La Grande-Bretagne veut assouplir la réglementation sur les cultures OGM
Le gouvernement britannique planche sur un projet de libéralisation des biotechnologies. Il prévoit d’autoriser la culture et la commercialisation des plantes OGM. Le projet profitera en particulier à l’édition génomique, qui ne devrait plus être soumise aux sévères règles actuellement en vigueur.
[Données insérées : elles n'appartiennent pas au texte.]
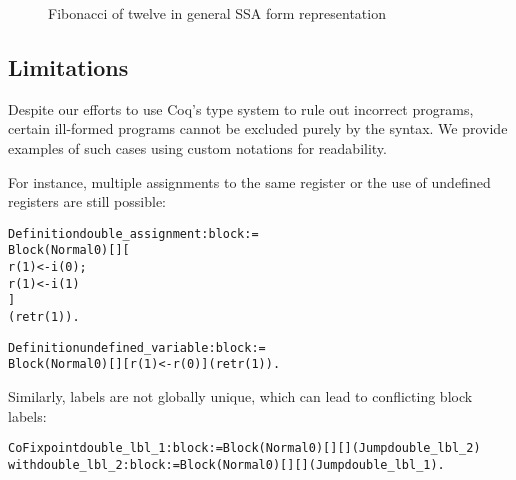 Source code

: \begin{figure}[ht]
    \centering
    \caption{Fibonacci of twelve in general SSA form representation}
    \label{fig:example-jair}
\end{figure}

\subsection{Limitations}
\label{subsec:limitations}

Despite our efforts to use Coq's type system to rule out incorrect programs, certain ill-formed programs cannot be excluded purely by the syntax. We provide examples of such cases using custom notations for readability.

For instance, multiple assignments to the same register or the use of undefined registers are still possible:

\begin{alltt}
Definition double_assignment : block :=
  Block (Normal 0) [] [
    r(1) <- i(0);
    r(1) <- i(1)
  ]
  (ret r(1)).

Definition undefined_variable : block :=
  Block (Normal 0) [] [r(1) <- r(0)] (ret r(1)).
\end{alltt}

Similarly, labels are not globally unique, which can lead to conflicting block labels:

\begin{alltt}
CoFixpoint double_lbl_1 : block := Block (Normal 0) [] [] (Jump double_lbl_2)
  with double_lbl_2 : block := Block (Normal 0) [] [] (Jump double_lbl_1).
\end{alltt}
mercredi 15 septembre 2021
Grâce à ce projet de libéralisation, la Grande-Bretagne entend jouer en Europe un rôle de premier plan dans le domaine des biotechnologies, rapporte l’hebdomadaire «Spiegel». L’industrie pourra cultiver et commercialiser plus facilement les plantes modifiées à l’aide des ciseaux moléculaires CRISPR/Cas9. Cette technique permet de modifier le génome avec une précision inégalée. Dans de nombreux cas, il n’est plus possible de distinguer les mutations induites des mutations naturelles. «Nous n’avons aucune raison de penser que ces plantes présentent un risque plus élevé que celles qui sont obtenues par sélection traditionnelle», déclare Angela Karp, chercheuse et directrice de Rothamsted Research, le plus grand institut de recherche agricole de Grande-Bretagne.
Espoir pour la recherche
La nouvelle réglementation fera disparaître les demandes d’autorisation détaillées et facilitera les expérimentations en plein champ ainsi que l’exploitation commerciale des cultures OGM. Dans l’UE, par contre, des directives très strictes continuent de s’appliquer. Selon un arrêt de 2018 de la Cour de justice de l’Union européenne, les plantes issues des nouvelles techniques de mutagénèse restent soumises aux obligations prévues par la directive sur les OGM. Les plantes sélectionnées à l’aide des ciseaux moléculaires sont considérées comme des OGM. Pour la communauté scientifique de Grande-Bretagne, l’assouplissement annoncé est une bonne nouvelle. Les spécialistes en biotechnologie en attendent des impulsions dans les travaux de recherche visant à obtenir des variétés végétales plus résistantes, par exemple à la chaleur ou aux ravageurs. Compte tenu du changement climatique, il est urgent de pouvoir sélectionner efficacement de nouvelles variétés.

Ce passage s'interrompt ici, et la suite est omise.